Agradeço-lhe do fundo do coração. Desejou-me sorte a mim e ao casal que vinha também para a Europa e dá-me o seu cartão profissional com o contacto.

Entro no aeroporto de Calama e estava muita gente, mas sem grande alarido.

Nunca pensei ter de dizer isto a alguém mas saiu-me: “olá, boa tarde, o meu voo é daqui a alguns dias mas tem de me arranjar um lugar o mais rápido possível, antes que eu não tenha voos para regressar a Portugal”.
No balcão do check-in, separada por uma fita para evitar contágio, a funcionária mal olhava para mim. Não lhe via a cara toda, porque a máscara tapava grande parte do rosto, e mal a conseguia ouvir. Só lhe vi os olhos, que perceberam a minha falta de esperança de conseguir sair do deserto. Continuava a dizer-me:
– Só estamos a tratar dos voos das próximas 48 horas, os restantes têm de ser pelo telefone.
Nota: eu teria voo dia 21 de março e fui para o aeroporto dia 17 de março. E queria antecipar o voo precisamente com a mesma companhia aérea.

– Acho que não me entendeu (era a terceira vez que lhe explicava e de facto a máscara impedia a comunicação) mas estou a ligar para a Latam há 24h e ninguém atende.
Teimou comigo que não, que não me ia arranjar lugar. E pediu-me para sair da fila. Ali, fiquei com ar incrédulo a perguntar-lhe se ia ficar presa em San Pedro de Atacama, porque não tinha lugares nos próximos voos.

– Tem de esperar e se houver lugar chamo-a, mas pode não haver. Há centenas de pessoas na sua situação, sabe? Existe uma lista.
– Eu sei e não lhe estou a pedir para me colocar à frente de ninguém. Se há uma lista, mostre-ma, por favor, coloque o meu nome lá e diga-me em que lugar da lista estou. Tenho de gerir isso, gerir as minhas expetativas. Eu tenho de fazer tudo o que posso para chegar a Santiago, só aí tenho a hipótese de conseguir chegar à Europa.

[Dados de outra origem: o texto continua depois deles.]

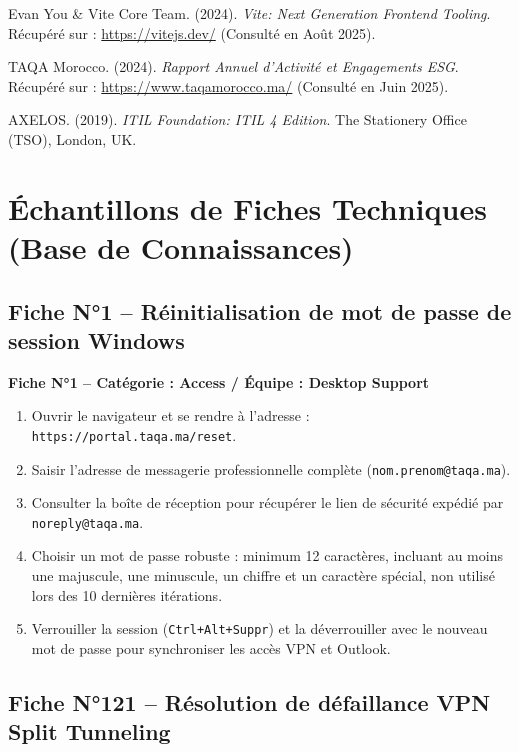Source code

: \documentclass[12pt, a4paper, oneside]{report}
\begin{document}
\noindent [6] Evan You \& Vite Core Team. (2024). \textit{Vite: Next Generation Frontend Tooling}. Récupéré sur : \url{https://vitejs.dev/} (Consulté en Août 2025).

\noindent [7] TAQA Morocco. (2024). \textit{Rapport Annuel d'Activité et Engagements ESG}. Récupéré sur : \url{https://www.taqamorocco.ma/} (Consulté en Juin 2025).

\noindent [8] AXELOS. (2019). \textit{ITIL Foundation: ITIL 4 Edition}. The Stationery Office (TSO), London, UK.

\newpage
\appendix

\chapter{Échantillons de Fiches Techniques (Base de Connaissances)}

\section*{Fiche N°1 -- Réinitialisation de mot de passe de session Windows}

\begin{remarque}
\textbf{Fiche N°1 -- Catégorie : Access / Équipe : Desktop Support}

\begin{enumerate}
  \item Ouvrir le navigateur et se rendre à l'adresse : \texttt{https://portal.taqa.ma/reset}.
  \item Saisir l'adresse de messagerie professionnelle complète (\texttt{nom.prenom@taqa.ma}).
  \item Consulter la boîte de réception pour récupérer le lien de sécurité expédié par \texttt{noreply@taqa.ma}.
  \item Choisir un mot de passe robuste : minimum 12 caractères, incluant au moins une majuscule, une minuscule, un chiffre et un caractère spécial, non utilisé lors des 10 dernières itérations.
  \item Verrouiller la session (\texttt{Ctrl+Alt+Suppr}) et la déverrouiller avec le nouveau mot de passe pour synchroniser les accès VPN et Outlook.
\end{enumerate}
\end{remarque}

\section*{Fiche N°121 -- Résolution de défaillance VPN Split Tunneling}
\end{document}
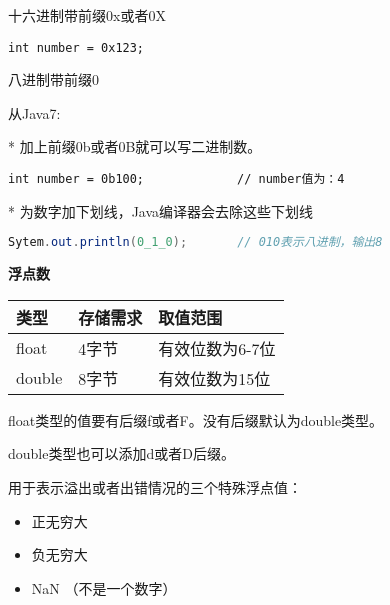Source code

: 十六进制带前缀0x或者0X

\begin{lstlisting}[style=cjava]
        int number = 0x123;       
\end{lstlisting}

八进制带前缀0

从Java7:

* 加上前缀0b或者0B就可以写二进制数。

\begin{lstlisting}[style=cjava]
        int number = 0b100;             // number值为：4
\end{lstlisting}

* 为数字加下划线，Java编译器会去除这些下划线

\begin{lstlisting}[language=java]
        Sytem.out.println(0_1_0);       // 010表示八进制，输出8
\end{lstlisting}




\textbf{浮点数}


\renewcommand\arraystretch{2}
\begin{tabular}{l|l|l}
    类型         &      存储需求        &     取值范围        \\               \hline
    float        &       4字节          & 有效位数为6-7位      \\
    double      &       8字节          & 有效位数为15位       \\
\end{tabular}\newline


float类型的值要有后缀f或者F。没有后缀默认为double类型。

double类型也可以添加d或者D后缀。


用于表示溢出或者出错情况的三个特殊浮点值：

\begin{itemize}
        \item   正无穷大  
        \item   负无穷大
        \item   NaN （不是一个数字）
\end{itemize}

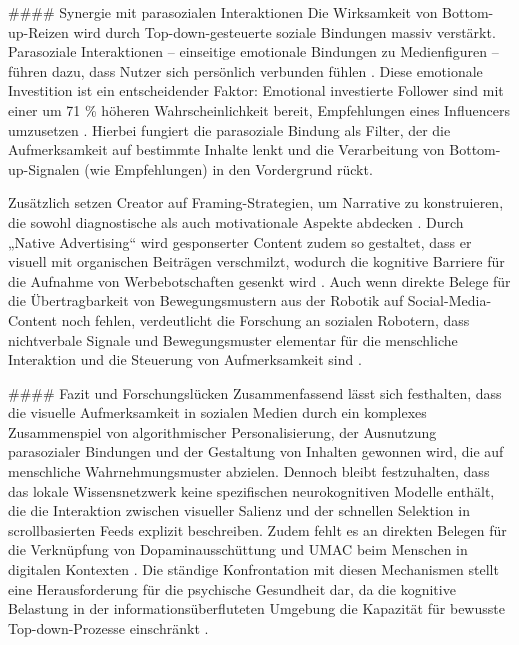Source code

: \documentclass[11pt,a4paper]{article}
\begin{document}
\#\#\#\# Synergie mit parasozialen Interaktionen Die Wirksamkeit von Bottom-up-Reizen wird durch Top-down-gesteuerte soziale Bindungen massiv verstärkt. Parasoziale Interaktionen – einseitige emotionale Bindungen zu Medienfiguren – führen dazu, dass Nutzer sich persönlich verbunden fühlen \autocite{grey_grey_5d5c282590c448fc8776b04f78a08de5}. Diese emotionale Investition ist ein entscheidender Faktor: Emotional investierte Follower sind mit einer um 71 \% höheren Wahrscheinlichkeit bereit, Empfehlungen eines Influencers umzusetzen \autocite{grey_grey_5d5c282590c448fc8776b04f78a08de5}. Hierbei fungiert die parasoziale Bindung als Filter, der die Aufmerksamkeit auf bestimmte Inhalte lenkt und die Verarbeitung von Bottom-up-Signalen (wie Empfehlungen) in den Vordergrund rückt.

Zusätzlich setzen Creator auf Framing-Strategien, um Narrative zu konstruieren, die sowohl diagnostische als auch motivationale Aspekte abdecken \autocite{arxiv_2406_13820}. Durch „Native Advertising“ wird gesponserter Content zudem so gestaltet, dass er visuell mit organischen Beiträgen verschmilzt, wodurch die kognitive Barriere für die Aufnahme von Werbebotschaften gesenkt wird \autocite{openalex_W2946816985}. Auch wenn direkte Belege für die Übertragbarkeit von Bewegungsmustern aus der Robotik auf Social-Media-Content noch fehlen, verdeutlicht die Forschung an sozialen Robotern, dass nichtverbale Signale und Bewegungsmuster elementar für die menschliche Interaktion und die Steuerung von Aufmerksamkeit sind \autocite{arxiv_2301_09025}.

\#\#\#\# Fazit und Forschungslücken Zusammenfassend lässt sich festhalten, dass die visuelle Aufmerksamkeit in sozialen Medien durch ein komplexes Zusammenspiel von algorithmischer Personalisierung, der Ausnutzung parasozialer Bindungen und der Gestaltung von Inhalten gewonnen wird, die auf menschliche Wahrnehmungsmuster abzielen. Dennoch bleibt festzuhalten, dass das lokale Wissensnetzwerk keine spezifischen neurokognitiven Modelle enthält, die die Interaktion zwischen visueller Salienz und der schnellen Selektion in scrollbasierten Feeds explizit beschreiben. Zudem fehlt es an direkten Belegen für die Verknüpfung von Dopaminausschüttung und UMAC beim Menschen in digitalen Kontexten \autocite{europepmc_42137086}. Die ständige Konfrontation mit diesen Mechanismen stellt eine Herausforderung für die psychische Gesundheit dar, da die kognitive Belastung in der informationsüberfluteten Umgebung die Kapazität für bewusste Top-down-Prozesse einschränkt \autocite{grey_grey_d4bc9c0d0e8441ba90398520e73af07d}.
\end{document}
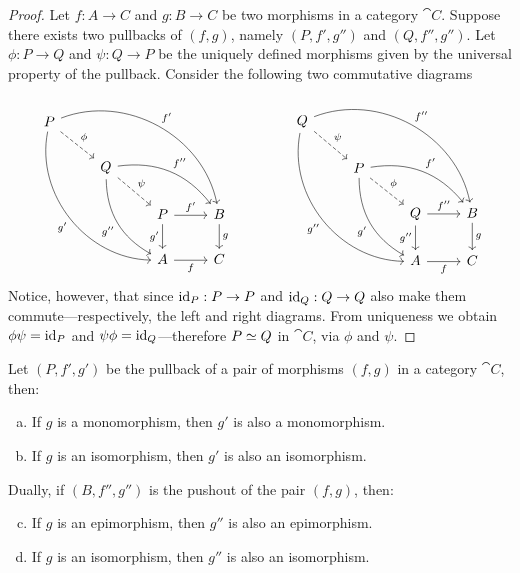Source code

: \begin{proof}
Let \(f: A \to C\) and \(g: B \to C\) be two morphisms in a category \(\cat
C\). Suppose there exists two pullbacks of \((f, g)\), namely \((P, f', g'')\)
and \((Q, f'', g'')\). Let \(\phi: P \to Q\) and \(\psi: Q \to P\) be the
uniquely defined morphisms given by the universal property of the
pullback. Consider the following two commutative diagrams
\[
\begin{tikzcd}
P \ar[rd, dashed, "\phi"]
\ar[rrrdd, bend left=50, "f'"]
\ar[ddrrd, bend right=50, "g'"']
& & &
\\
&Q \ar[dr, dashed, "\psi"]
\ar[rrd, bend left, "f''"]
\ar[drd, bend right, "g''"']
& &
\\
& &P \ar[r, "f'"] \ar[d, "g'"']
&B \ar[d, "g"]
\\
& &A \ar[r, "f"'] &C
\end{tikzcd}
\qquad \qquad
\begin{tikzcd}
Q \ar[rd, dashed, "\psi"]
\ar[rrrdd, bend left=50, "f''"]
\ar[ddrrd, bend right=50, "g''"']
& & &
\\
&P \ar[dr, dashed, "\phi"]
\ar[rrd, bend left, "f'"]
\ar[drd, bend right, "g'"']
& &
\\
& &Q \ar[r, "f''"] \ar[d, "g''"']
&B \ar[d, "g"]
\\
& &A \ar[r, "f"'] &C
\end{tikzcd}
\]
Notice, however, that since \(\operatorname{id}_P: P \to P\) and \(\operatorname{id}_Q: Q \to Q\) also make
them commute---respectively, the left and right diagrams. From uniqueness we
obtain \(\phi \psi = \operatorname{id}_P\) and \(\psi \phi = \operatorname{id}_Q\)---therefore \(P \simeq
Q\) in \(\cat C\), via \(\phi\) and \(\psi\).
\end{proof}

\begin{proposition}
\label{prop:preservation-monic-epic-iso-by-pull-push}
Let \((P, f', g')\) be the pullback of a pair of morphisms \((f, g)\) in a
category \(\cat C\), then:
\begin{enumerate}[(a)]\setlength\itemsep{0em}
\item If \(g\) is a monomorphism, then \(g'\) is also a monomorphism.
\item If \(g\) is an isomorphism, then \(g'\) is also an isomorphism.
\end{enumerate}
Dually, if \((B, f'', g'')\) is the pushout of the pair \((f, g)\), then:
\begin{enumerate}[(a)]\setcounter{enumi}{2}\setlength\itemsep{0em}
\item If \(g\) is an epimorphism, then \(g''\) is also an epimorphism.
\item If \(g\) is an isomorphism, then \(g''\) is also an isomorphism.
\end{enumerate}
\end{proposition}

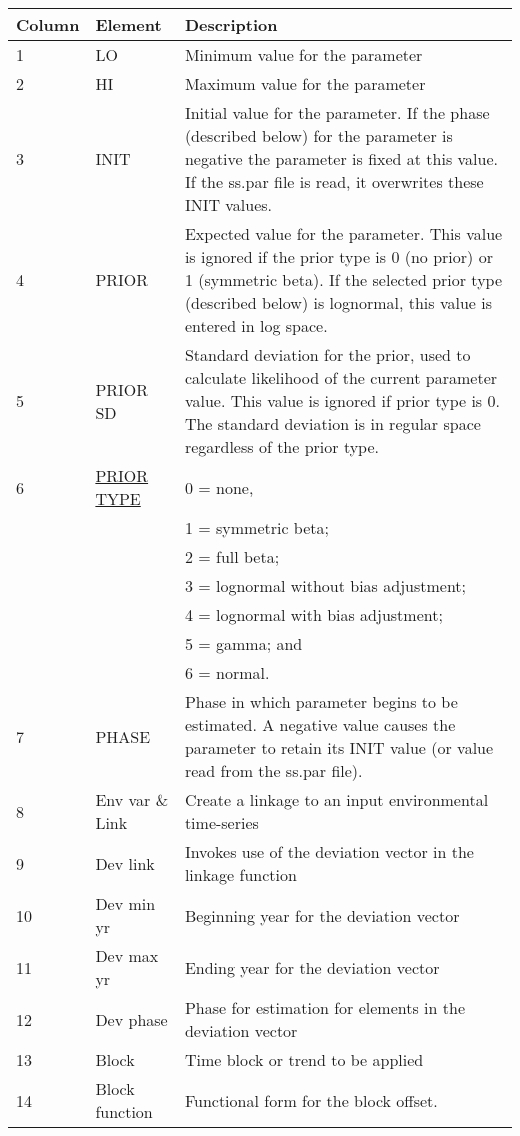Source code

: \hypertarget{Priors}{} \hypertarget{paraOrder}{}
\begin{center}
	\begin{tabular}{p{2cm} p{3cm} p{10cm}}
		\hline
		Column & Element & Description \Tstrut\Bstrut\\
		\hline
		1 & LO & Minimum value for the parameter\Tstrut\\
		2 & HI & Maximum value for the parameter\Tstrut\\
		3 \Tstrut & INIT & Initial value for the parameter. If the phase (described below) for the parameter is negative the parameter is fixed at this value. If the ss.par file is read, it overwrites these INIT values.\\
		4 \Tstrut & PRIOR & Expected value for the parameter.  This value is ignored if the prior type is 0 (no prior) or 1 (symmetric beta). If the selected prior type (described below) is lognormal, this value is entered in log space. \\
		5 \Tstrut & PRIOR SD & Standard deviation for the prior, used to calculate likelihood of the current parameter value. This value is ignored if prior type is 0. The standard deviation is in regular space regardless of the prior type.\\
		6 \Tstrut & \hyperlink{PriorDescrip}{PRIOR TYPE}  & 0 = none, \\
		& & 1 = symmetric beta; \\
		& & 2 = full beta; \\
		& & 3 = lognormal without bias adjustment; \\
		& & 4 = lognormal with bias adjustment; \\
		& & 5 = gamma; and \\
		& & 6 = normal. \\
		7 \Tstrut & PHASE & Phase in which parameter begins to be estimated.  A negative value causes the parameter to retain its INIT value (or value read from the ss.par file).\Bstrut\\
		8  \Tstrut & Env var \& Link & Create a linkage to an input environmental time-series\\
		9  \Tstrut & Dev link & Invokes use of the deviation vector in the linkage function \\
		10 \Tstrut & Dev min yr & Beginning year for the deviation vector \\
		11 \Tstrut & Dev max yr & Ending year for the deviation vector\\
		12 \Tstrut & Dev phase & Phase for estimation for elements in the deviation vector \\
		13 \Tstrut & Block & Time block or trend to be applied \\
		14 \Tstrut & Block function & Functional form for the block offset. \Bstrut\\
		\hline
	\end{tabular}
\end{center}


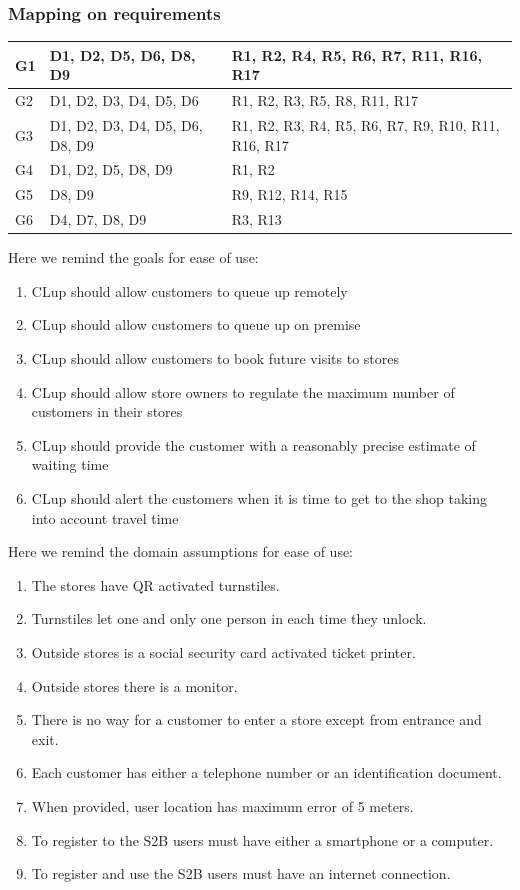 \subsubsection{Mapping on requirements}
\begin{tabular}{ | m{3cm} | m{5cm} | m{9cm} | }
	\hline
	G1 & D1, D2, D5, D6, D8, D9 & R1, R2, R4, R5, R6, R7, R11, R16, R17\\
	\hline
	G2 & D1, D2, D3, D4, D5, D6 & R1, R2, R3, R5, R8, R11, R17\\
	\hline
	G3 & D1, D2, D3, D4, D5, D6, D8, D9 & R1, R2, R3, R4, R5, R6, R7, R9, R10, R11, R16, R17\\
	\hline
	G4 & D1, D2, D5, D8, D9 & R1, R2 \\
	\hline
	G5 & D8, D9 & R9, R12, R14, R15\\
	\hline
	G6 & D4, D7, D8, D9 & R3, R13\\
	\hline
\end{tabular}
\newpage
Here we remind the goals for ease of use:
\begin{enumerate}[label=G\arabic*]
	\item CLup should allow customers to queue up remotely
	\item CLup should allow customers to queue up on premise
	\item CLup should allow customers to book future visits to stores
	\item CLup should allow store owners to regulate the maximum number of customers in their stores
	\item CLup should provide the customer with a reasonably precise estimate of waiting time
	\item CLup should alert the customers when it is time to get to the shop taking into account travel time
\end{enumerate}

Here we remind the domain assumptions for ease of use:
\begin{enumerate}[label=D\arabic*]
	\item The stores have QR activated turnstiles.
	\item Turnstiles let one and only one person in each time they unlock.
	\item Outside stores is a social security card activated ticket printer.
	\item Outside stores there is a monitor.
	\item There is no way for a customer to enter a store except from entrance and exit.
	\item Each customer has either a telephone number or an identification document.
	\item When provided, user location has maximum error of 5 meters.
	\item To register to the S2B users must have either a smartphone or a computer.
	\item To register and use the S2B users must have an internet connection.
\end{enumerate}
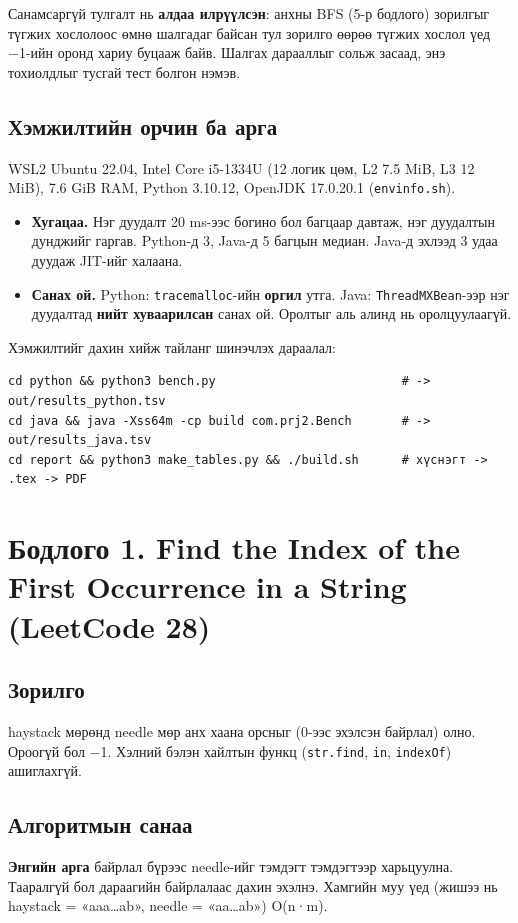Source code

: \documentclass[11pt,a4paper]{article}
\renewcommand{\_}{\oldunderscore\allowbreak}
\begin{document}
Санамсаргүй тулгалт нь \textbf{алдаа илрүүлсэн}: анхны BFS (5-р бодлого) зорилгыг түгжих хослолоос өмнө шалгадаг байсан тул зорилго өөрөө түгжих хослол үед −1-ийн оронд хариу буцааж байв. Шалгах дарааллыг сольж засаад, энэ тохиолдлыг тусгай тест болгон нэмэв.

\subsection{Хэмжилтийн орчин ба арга}
WSL2 Ubuntu 22.04, Intel Core i5-1334U (12 логик цөм, L2 7.5 MiB, L3 12 MiB), 7.6 GiB RAM, Python 3.10.12, OpenJDK 17.0.20.1 (\texttt{env\_info.sh}).
\begin{itemize}
\item \textbf{Хугацаа.} Нэг дуудалт 20 ms-ээс богино бол багцаар давтаж, нэг дуудалтын дунджийг гаргав. Python-д 3, Java-д 5 багцын медиан. Java-д эхлээд 3 удаа дуудаж JIT-ийг халаана.
\item \textbf{Санах ой.} Python: \texttt{tracemalloc}-ийн \textbf{оргил} утга. Java: \texttt{ThreadMXBean}-ээр нэг дуудалтад \textbf{нийт хуваарилсан} санах ой. Оролтыг аль алинд нь оролцуулаагүй.
\end{itemize}
Хэмжилтийг дахин хийж тайланг шинэчлэх дараалал:
\begin{Verbatim}
cd python && python3 bench.py                          # -> out/results_python.tsv
cd java && java -Xss64m -cp build com.prj2.Bench       # -> out/results_java.tsv
cd report && python3 make_tables.py && ./build.sh      # хүснэгт -> .tex -> PDF
\end{Verbatim}

\section{Бодлого 1. Find the Index of the First Occurrence in a String (LeetCode 28)}

\subsection{Зорилго}
haystack мөрөнд needle мөр анх хаана орсныг (0-ээс эхэлсэн байрлал) олно. Ороогүй бол −1. Хэлний бэлэн хайлтын функц (\texttt{str.find}, \texttt{in}, \texttt{indexOf}) ашиглахгүй.

\subsection{Алгоритмын санаа}
\textbf{Энгийн арга} байрлал бүрээс needle-ийг тэмдэгт тэмдэгтээр харьцуулна. Тааралгүй бол дараагийн байрлалаас дахин эхэлнэ. Хамгийн муу үед (жишээ нь haystack = «aaa…ab», needle = «aa…ab») O(n·m).
\end{document}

Olhou para mim de novo, com a máscara a apertar-lhe as bochechas. Quando lhe ia dizer que sabia que pelo menos cinco brasileiros, que eu conheci em Atacama, conseguiram mudar ali, na hora, o voo para Santiago, mesmo antes de usar essa cartada, levanta-se para falar com a chefe. Olham ambas para mim e a chefe acena a cabeça. Volta ao seu lugar e pede-me os dados da reserva. Teclou, teclou e deu-me um lugar no voo que ia sair dali a uns 40 minutos. Tive de passar à frente de toda a gente na fila da segurança.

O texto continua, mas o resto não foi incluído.